Elderly patients with multiple myeloma who were treated with first-line bortezomib had a higher risk of falls vs age-matched controls.
Bortezomib as a first-line treatment for older adults with multiple myeloma was associated with a higher risk of falls, with a decrease in overall survival (OS) noted among those who fell within a year of starting treatment, according to a study published in the Journal of Geriatric Oncology.
Diagnostic codes for falls were reported in 157 patients within 12 months of starting treatment with bortezomib vs 102 who did not receive treatment with the agent (P <.001).
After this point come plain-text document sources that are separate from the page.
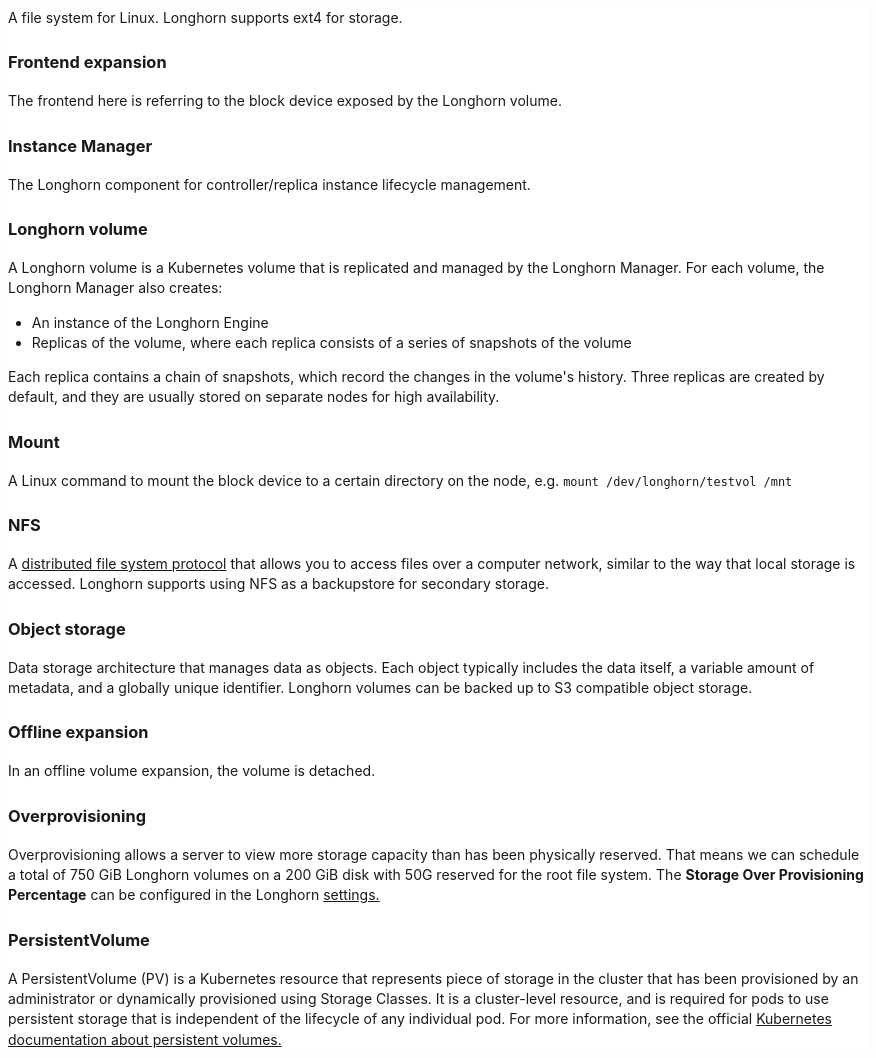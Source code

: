 A file system for Linux. Longhorn supports ext4 for storage.

### Frontend expansion

The frontend here is referring to the block device exposed by the Longhorn volume.

### Instance Manager

The Longhorn component for controller/replica instance lifecycle management.

### Longhorn volume

A Longhorn volume is a Kubernetes volume that is replicated and managed by the Longhorn Manager. For each volume, the Longhorn Manager also creates:

- An instance of the Longhorn Engine
- Replicas of the volume, where each replica consists of a series of snapshots of the volume

Each replica contains a chain of snapshots, which record the changes in the volume's history. Three replicas are created by default, and they are usually stored on separate nodes for high availability.

### Mount

A Linux command to mount the block device to a certain directory on the node, e.g. `mount /dev/longhorn/testvol /mnt`

### NFS

A [distributed file system protocol](https://en.wikipedia.org/wiki/Network_File_System) that allows you to access files over a computer network, similar to the way that local storage is accessed. Longhorn supports using NFS as a backupstore for secondary storage.

### Object storage

Data storage architecture that manages data as objects. Each object typically includes the data itself, a variable amount of metadata, and a globally unique identifier.  Longhorn volumes can be backed up to S3 compatible object storage.

### Offline expansion

In an offline volume expansion, the volume is detached.

### Overprovisioning

Overprovisioning allows a server to view more storage capacity than has been physically reserved. That means we can schedule a total of 750 GiB Longhorn volumes on a 200 GiB disk with 50G reserved for the root file system. The **Storage Over Provisioning Percentage** can be configured in the Longhorn [settings.](./references/settings)

### PersistentVolume

A PersistentVolume (PV) is a Kubernetes resource that represents piece of storage in the cluster that has been provisioned by an administrator or dynamically provisioned using Storage Classes. It is a cluster-level resource, and is required for pods to use persistent storage that is independent of the lifecycle of any individual pod. For more information, see the official [Kubernetes documentation about persistent volumes.](https://kubernetes.io/docs/concepts/storage/persistent-volumes/)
After controlling for covariates, investigators reported that bortezomib was associated with a 36% increased risk of falls (aHR, 1.36; 95% CI, 1.05-1.75; P = .018).
“While patients with multiple myeloma are more likely to fall compared with age-matched controls, the relationship between falls in older adults with multiple myeloma and specific myeloma-directed therapies has not been previously well-elucidated. Bortezomib, with its risk of treatment-related peripheral neuropathy, is of particular concern as a potential contributor to falls in this patient population,” the investigators wrote.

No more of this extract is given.